Segundo o Sr. José, os Macedo "sempre foram metidos a valentes", resolvendo suas questões "na bala ou na ponta de uma faca" (Idem), seja entre seus membros ou com pessoas externas ao grupo familiar.
Os Rezende, por sua vez, eram oriundos de uma pequena cidade do Rio Grande do Norte; supostamente ainda descendentes da família Macedo, chegaram a Ventura depois desta e habitavam na localidade denominada Aldeia Encantada. Não se sabe ao certo as causas primeiras da desavença entre as duas famílias. As opiniões são diversas, mas, segundo alguns relatos orais, a disputa pela posse da terra foi, talvez, a causa inicial deste conflito que se iniciou na segunda metade do século XX.
A gente não sabe nem dizer porque era que tinha essas briga assim, por causa de terra. Mas cada qual tinha esse negócio de querer ficar com um pedaço de terra de um e de outro. O caso dessas brigas por causa de terra era assim: o cabra cerca aqui uma terra e vai aqui. Aí, uma estrada passa assim, desviando aquele seu cercado, uns 20 metros. Vamos dizer que é numa terra de outro, que pertence a outro. Aí depois você pega sua cerca aqui – que você é ambicioso – pega e vai colocar lá, no meio da estrada, pra ficar todo seu aquela lista, de lá a cá. Aí lá vai. O outro diz: "Essa terra era minha!" Começava por essas coisas. [...] Mas nesse tempo era por causa de ambição, que queria mais terra (Sr. Ricardo, 69 anos, 30.09.2002.).
(...) havia uma despeita, uma disputa de valentia entre as duas famílias.

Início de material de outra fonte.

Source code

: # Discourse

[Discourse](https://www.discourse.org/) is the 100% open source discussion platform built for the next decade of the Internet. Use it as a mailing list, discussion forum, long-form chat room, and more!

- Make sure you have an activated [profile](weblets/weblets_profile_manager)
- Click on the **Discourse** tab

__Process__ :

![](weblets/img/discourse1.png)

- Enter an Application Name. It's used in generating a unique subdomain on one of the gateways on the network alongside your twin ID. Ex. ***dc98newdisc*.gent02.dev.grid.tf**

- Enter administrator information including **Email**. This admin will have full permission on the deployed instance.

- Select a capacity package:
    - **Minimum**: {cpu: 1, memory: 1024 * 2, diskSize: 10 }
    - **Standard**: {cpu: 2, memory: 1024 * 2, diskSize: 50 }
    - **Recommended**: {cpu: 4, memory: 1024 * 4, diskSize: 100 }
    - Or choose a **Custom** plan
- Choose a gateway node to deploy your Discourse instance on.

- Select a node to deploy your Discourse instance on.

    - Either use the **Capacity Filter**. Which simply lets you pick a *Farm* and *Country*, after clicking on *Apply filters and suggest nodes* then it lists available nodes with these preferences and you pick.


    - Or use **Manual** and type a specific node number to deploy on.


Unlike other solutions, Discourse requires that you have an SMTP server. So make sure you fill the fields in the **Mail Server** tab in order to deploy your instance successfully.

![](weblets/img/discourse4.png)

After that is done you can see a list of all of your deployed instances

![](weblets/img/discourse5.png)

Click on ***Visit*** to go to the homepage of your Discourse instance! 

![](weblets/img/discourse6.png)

[...] Então era o seguinte: quando os Rezende. tavam bebendo na bodega de seu Sales e do outro lado, num outro prédio, era o bar de Dondon onde os Macedo estavam. Aí, se eles tivessem bebendo lá, se os Macedo chegasse, aí era briga pelo território. Aí eles queriam ser valentes também... aí, sabe como é… (Sr. José, Idem.).
A disputa por limites de terras é uma causa clássica de conflitos no sertão. Muitas lutas ocorreram na região por este motivo, desde a época de sua povoação. Cercar uma propriedade era sempre motivo para uma possível intriga entre famílias. No entanto, o Sr. José aponta outra causa para essas brigas, que era a valentia dos homens das duas famílias, sobre a qual pretendo demorar um pouco mais o meu olhar.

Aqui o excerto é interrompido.